(Exercise data)

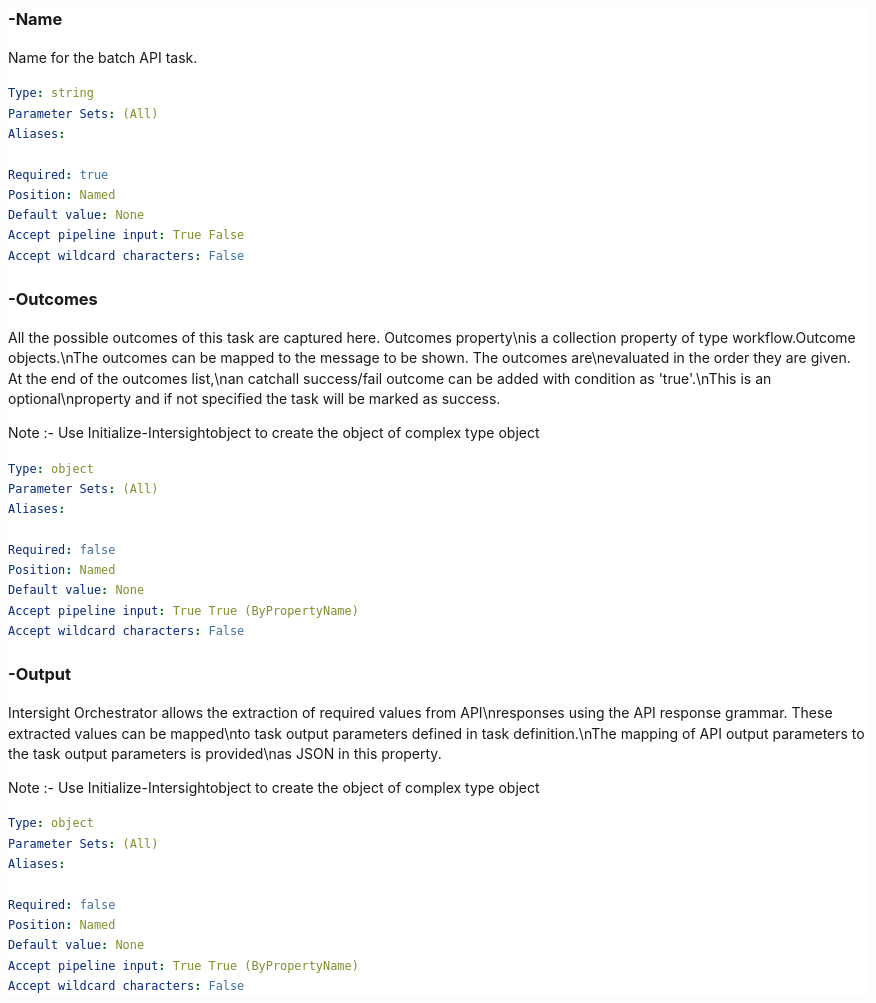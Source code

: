 ### -Name
Name for the batch API task.

```yaml
Type: string
Parameter Sets: (All)
Aliases:

Required: true
Position: Named
Default value: None
Accept pipeline input: True False
Accept wildcard characters: False
```

### -Outcomes
All the possible outcomes of this task are captured here. Outcomes property\nis a collection property of type workflow.Outcome objects.\nThe outcomes can be mapped to the message to be shown. The outcomes are\nevaluated in the order they are given. At the end of the outcomes list,\nan catchall success/fail outcome can be added with condition as &apos;true&apos;.\nThis is an optional\nproperty and if not specified the task will be marked as success.

Note :- Use Initialize-Intersightobject to create the object of complex type object

```yaml
Type: object
Parameter Sets: (All)
Aliases:

Required: false
Position: Named
Default value: None
Accept pipeline input: True True (ByPropertyName)
Accept wildcard characters: False
```

### -Output
Intersight Orchestrator allows the extraction of required values from API\nresponses using the API response grammar. These extracted values can be mapped\nto task output parameters defined in task definition.\nThe mapping of API output parameters to the task output parameters is provided\nas JSON in this property.

Note :- Use Initialize-Intersightobject to create the object of complex type object

```yaml
Type: object
Parameter Sets: (All)
Aliases:

Required: false
Position: Named
Default value: None
Accept pipeline input: True True (ByPropertyName)
Accept wildcard characters: False
```
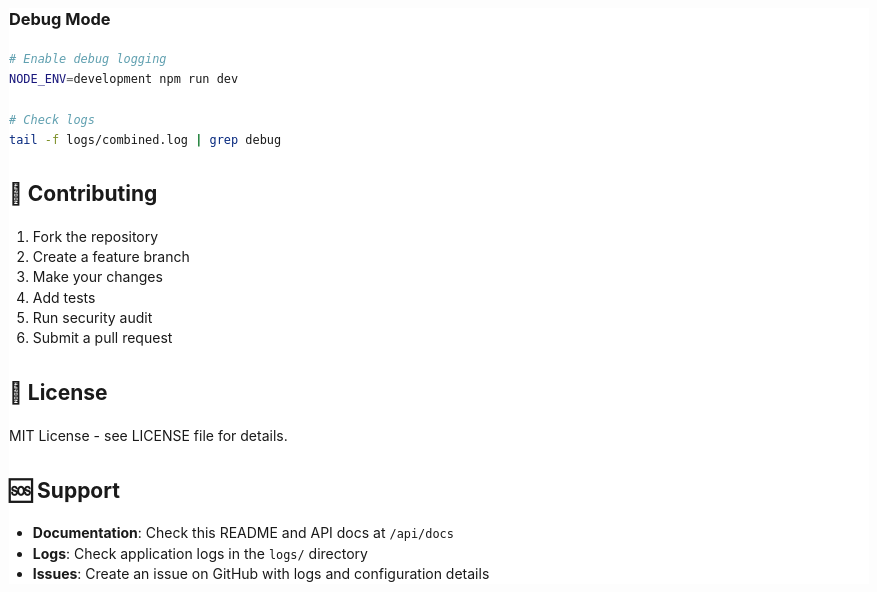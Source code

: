 ### Debug Mode

```bash
# Enable debug logging
NODE_ENV=development npm run dev

# Check logs
tail -f logs/combined.log | grep debug
```

## 🤝 Contributing

1. Fork the repository
2. Create a feature branch
3. Make your changes
4. Add tests
5. Run security audit
6. Submit a pull request

## 📄 License

MIT License - see LICENSE file for details.

## 🆘 Support

- **Documentation**: Check this README and API docs at `/api/docs`
- **Logs**: Check application logs in the `logs/` directory
- **Issues**: Create an issue on GitHub with logs and configuration details 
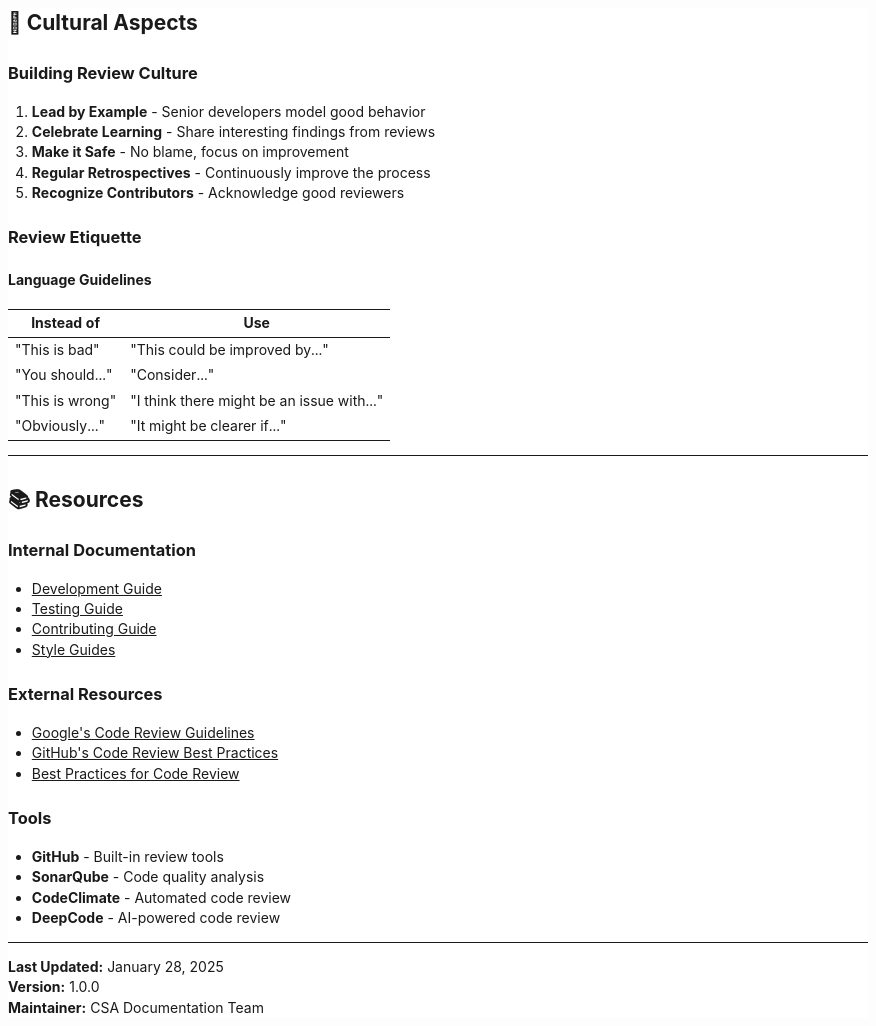 ## 🤝 Cultural Aspects

### Building Review Culture

1. **Lead by Example** - Senior developers model good behavior
2. **Celebrate Learning** - Share interesting findings from reviews
3. **Make it Safe** - No blame, focus on improvement
4. **Regular Retrospectives** - Continuously improve the process
5. **Recognize Contributors** - Acknowledge good reviewers

### Review Etiquette

#### Language Guidelines

| Instead of | Use |
|------------|-----|
| "This is bad" | "This could be improved by..." |
| "You should..." | "Consider..." |
| "This is wrong" | "I think there might be an issue with..." |
| "Obviously..." | "It might be clearer if..." |

---

## 📚 Resources

### Internal Documentation
- [Development Guide](./DEVELOPMENT_GUIDE.md)
- [Testing Guide](./TESTING_GUIDE.md)
- [Contributing Guide](./CONTRIBUTING_GUIDE.md)
- [Style Guides](./MARKDOWN_STYLE_GUIDE.md)

### External Resources
- [Google's Code Review Guidelines](https://google.github.io/eng-practices/review/)
- [GitHub's Code Review Best Practices](https://github.blog/2015-01-21-how-to-write-the-perfect-pull-request/)
- [Best Practices for Code Review](https://smartbear.com/learn/code-review/best-practices-for-peer-code-review/)

### Tools
- **GitHub** - Built-in review tools
- **SonarQube** - Code quality analysis
- **CodeClimate** - Automated code review
- **DeepCode** - AI-powered code review

---

**Last Updated:** January 28, 2025  
**Version:** 1.0.0  
**Maintainer:** CSA Documentation Team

(End Exercise data)

» Problem to solve:
Retype every entry verbatim and exclude the pictures from the copy.

» Response:
Source code

: ### -Name
Name for the batch API task.

```yaml
Type: string
Parameter Sets: (All)
Aliases:

Required: true
Position: Named
Default value: None
Accept pipeline input: True False
Accept wildcard characters: False
```

### -Outcomes
All the possible outcomes of this task are captured here. Outcomes property\nis a collection property of type workflow.Outcome objects.\nThe outcomes can be mapped to the message to be shown. The outcomes are\nevaluated in the order they are given. At the end of the outcomes list,\nan catchall success/fail outcome can be added with condition as &apos;true&apos;.\nThis is an optional\nproperty and if not specified the task will be marked as success.

Note :- Use Initialize-Intersightobject to create the object of complex type object

```yaml
Type: object
Parameter Sets: (All)
Aliases:

Required: false
Position: Named
Default value: None
Accept pipeline input: True True (ByPropertyName)
Accept wildcard characters: False
```

### -Output
Intersight Orchestrator allows the extraction of required values from API\nresponses using the API response grammar. These extracted values can be mapped\nto task output parameters defined in task definition.\nThe mapping of API output parameters to the task output parameters is provided\nas JSON in this property.

Note :- Use Initialize-Intersightobject to create the object of complex type object

```yaml
Type: object
Parameter Sets: (All)
Aliases:

Required: false
Position: Named
Default value: None
Accept pipeline input: True True (ByPropertyName)
Accept wildcard characters: False
```
Source code

: ### Debug Mode

```bash
# Enable debug logging
NODE_ENV=development npm run dev

# Check logs
tail -f logs/combined.log | grep debug
```

## 🤝 Contributing

1. Fork the repository
2. Create a feature branch
3. Make your changes
4. Add tests
5. Run security audit
6. Submit a pull request

## 📄 License

MIT License - see LICENSE file for details.

## 🆘 Support

- **Documentation**: Check this README and API docs at `/api/docs`
- **Logs**: Check application logs in the `logs/` directory
- **Issues**: Create an issue on GitHub with logs and configuration details 
 ## 🤝 Cultural Aspects

### Building Review Culture

1. **Lead by Example** - Senior developers model good behavior
2. **Celebrate Learning** - Share interesting findings from reviews
3. **Make it Safe** - No blame, focus on improvement
4. **Regular Retrospectives** - Continuously improve the process
5. **Recognize Contributors** - Acknowledge good reviewers

### Review Etiquette

#### Language Guidelines

| Instead of | Use |
|------------|-----|
| "This is bad" | "This could be improved by..." |
| "You should..." | "Consider..." |
| "This is wrong" | "I think there might be an issue with..." |
| "Obviously..." | "It might be clearer if..." |

---

## 📚 Resources

### Internal Documentation
- [Development Guide](./DEVELOPMENT_GUIDE.md)
- [Testing Guide](./TESTING_GUIDE.md)
- [Contributing Guide](./CONTRIBUTING_GUIDE.md)
- [Style Guides](./MARKDOWN_STYLE_GUIDE.md)

### External Resources
- [Google's Code Review Guidelines](https://google.github.io/eng-practices/review/)
- [GitHub's Code Review Best Practices](https://github.blog/2015-01-21-how-to-write-the-perfect-pull-request/)
- [Best Practices for Code Review](https://smartbear.com/learn/code-review/best-practices-for-peer-code-review/)

### Tools
- **GitHub** - Built-in review tools
- **SonarQube** - Code quality analysis
- **CodeClimate** - Automated code review
- **DeepCode** - AI-powered code review

---

**Last Updated:** January 28, 2025  
**Version:** 1.0.0  
**Maintainer:** CSA Documentation Team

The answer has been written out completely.